Sepakat Jadi Selingkuhan

"Ponsel kamu." Serahnya pada Alisa setelah ia membawa wanita itu ke penthouse miliknya yang berada di areal apartemen elit Ibu Kota.

Tidak perlu waktu lama bagi Evan mengambil keputusan membantu Alisa keluar dari masalah. Tak perlu penjelasan juga dari Alisa kenapa sampai wanita itu bisa memutuskan untuk pergi dari rumah ayahnya.

Kening Alisa mengernyit, kapan Evan mengambil miliknya dari dalam tas.

"Ponselku tertukar dengan ponsel milik kamu. Coba di cek," tutur Evan menjawab keheranan Alisa.

Wanita itu merogoh ponselnya dari dalam tas, perasaannya tidak ada beda antara ponsel miliknya dengan ponsel yang tadi Evan berikan. Hingga beberapa detik kemudian Alisa baru sadar, setelah ada panggilan masuk dari nomor ayahnya.

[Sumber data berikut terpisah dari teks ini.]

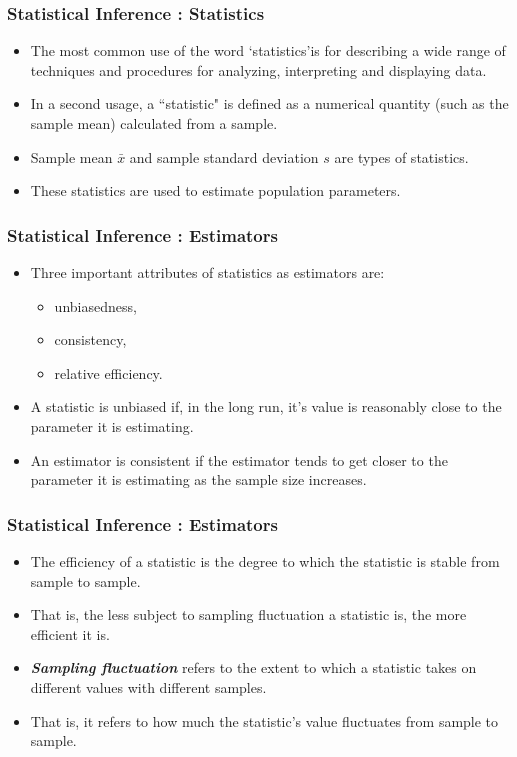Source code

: \documentclass[a4]{beamer}
\begin{document}
\begin{frame}
\frametitle{Statistical Inference : Statistics}
\begin{itemize}
\item The most common use of the word `statistics'is for describing a wide range of techniques and procedures for analyzing, interpreting and displaying data.
\item In a second usage, a ``statistic" is defined as a numerical quantity (such as the sample mean) calculated from a sample.
\item Sample mean $\bar{x}$ and sample standard deviation $s$ are types of statistics.
\item These statistics are used to estimate population parameters.
\end{itemize}
\end{frame}

\begin{frame}
\frametitle{Statistical Inference : Estimators}
\begin{itemize}
\item Three important attributes of statistics as estimators are: \begin{itemize} \large
\item unbiasedness, \item consistency,  \item  relative efficiency.\end{itemize}
\item A statistic is unbiased if, in the long run, it's value is reasonably close to the parameter it is estimating.
\item An estimator is consistent if the estimator tends to get closer to the parameter it is estimating as the sample size increases.
\end{itemize}
\end{frame}

\begin{frame}
\frametitle{Statistical Inference : Estimators}
\begin{itemize}

\item The efficiency of a statistic is the degree to which the statistic is stable from sample to sample.
\item That is, the less subject to sampling fluctuation a statistic is, the more efficient it is.
\item \textbf{\emph{Sampling fluctuation}} refers to the extent to which a statistic takes on different values with different samples.
\item That is, it refers to how much the statistic's value fluctuates from sample to sample.

\end{itemize}
\end{frame}
\end{document}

Sesaat Alisa bergeming, sampai memutuskan mendiamkannya saja. Alisa tahu kepergiannya dengan Evan membuat ayahnya ikut berpikiran macam-macam, namun di sisi lain ia juga tidak ingin membuat ayahnya terbebani dengan masalahnya sekarang.

"Kalau kamu tidak nyaman tinggal di sini sendiri, biar aku cari asisten rumah tangga untuk nemenin kamu. Gimana?" Merasakan ketidaktenangan hinggap pada diri Alisa, otomatis membuat Evan juga tidak tenang.

"Jangan, Pak. Saya tidak apa-apa sendirian juga. Saya hanya tidak enak malah merepotkan, Bapak. Sementara kita tidak begitu dekat," ujar Alisa jujur.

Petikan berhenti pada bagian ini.